Везение так везение. Не какой-то там дополнительный паек, а новая жизнь со всеми вытекающими последствиями.
Эберлинг уже не очень удивлялся. Еще пару месяцев назад ни за что бы не поверил, а сейчас принял как должное.
В конце июня 1942 года они вместе с женой покинули Ленинград и около месяца добирались на Алтай.
Жизнь и в эвакуации непростая. Хоть не столь безнадежная, как в родном городе, но тоже требующая постоянных усилий.
Во время блокады у него оставалась собственная мастерская, а тут их поселили в тесной комнатушке.
А еще на кухне за стеной живет семья. Три человека и теленок.
Родители с мальчиком тоже не тихие, а теленок просто беспокойный. Все время нервничает, просится на травку, хотя на дворе холод и зима.

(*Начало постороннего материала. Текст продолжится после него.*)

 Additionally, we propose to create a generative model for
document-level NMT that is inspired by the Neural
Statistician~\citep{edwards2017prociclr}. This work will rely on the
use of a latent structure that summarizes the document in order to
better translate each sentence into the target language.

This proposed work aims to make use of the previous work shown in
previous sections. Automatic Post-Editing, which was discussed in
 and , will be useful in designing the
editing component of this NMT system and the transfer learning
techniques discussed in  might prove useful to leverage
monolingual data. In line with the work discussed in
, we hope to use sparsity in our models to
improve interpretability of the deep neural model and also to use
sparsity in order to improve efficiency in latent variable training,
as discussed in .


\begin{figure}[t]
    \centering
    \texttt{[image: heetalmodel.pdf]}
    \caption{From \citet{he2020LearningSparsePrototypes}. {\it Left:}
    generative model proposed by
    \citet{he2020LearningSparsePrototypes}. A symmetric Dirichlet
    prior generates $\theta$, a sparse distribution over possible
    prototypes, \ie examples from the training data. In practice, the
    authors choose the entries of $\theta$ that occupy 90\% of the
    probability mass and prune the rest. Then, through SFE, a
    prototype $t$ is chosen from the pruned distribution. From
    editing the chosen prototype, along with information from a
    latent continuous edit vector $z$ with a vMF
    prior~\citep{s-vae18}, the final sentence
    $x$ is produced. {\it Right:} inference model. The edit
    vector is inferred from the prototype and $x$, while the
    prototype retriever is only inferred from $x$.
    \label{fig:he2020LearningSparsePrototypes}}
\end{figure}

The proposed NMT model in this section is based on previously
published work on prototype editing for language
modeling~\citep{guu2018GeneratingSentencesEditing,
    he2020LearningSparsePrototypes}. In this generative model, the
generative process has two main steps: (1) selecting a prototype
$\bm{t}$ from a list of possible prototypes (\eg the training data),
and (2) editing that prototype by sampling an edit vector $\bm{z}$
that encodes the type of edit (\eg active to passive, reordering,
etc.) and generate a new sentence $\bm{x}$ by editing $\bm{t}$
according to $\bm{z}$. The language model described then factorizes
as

Странный дом. Не дом, а корабль. Движется в пустоте ночи, полный вскриков, взвизгов и стонов.
К утру доберется, встанет на мель. Откроешь глаза, и первые минуты слушаешь тишину.
Прежде такую тишину он только видел на полотнах мастеров Возрождения. Тут дело не в том, что тихо, а в том, что никакие слова не нужны.
Поглядишь в окно: красота! Уж действительно не пожалели зеленого и желтого! А синего плеснули столько, что, кажется, хватило бы на целое море.
Взгляд ищет, на чем ему остановиться. Так и движется в бесконечность. От молодых еще холмов к всечеловеческим, яснеющим в Тоскане.
Каждый день видишь, а все не привыкнуть. Сколько раз брался рисовать, а однажды заговорил стихами. Скорее всего, и не помнил фамилии Мандельштама, но неожиданно с ним совпал.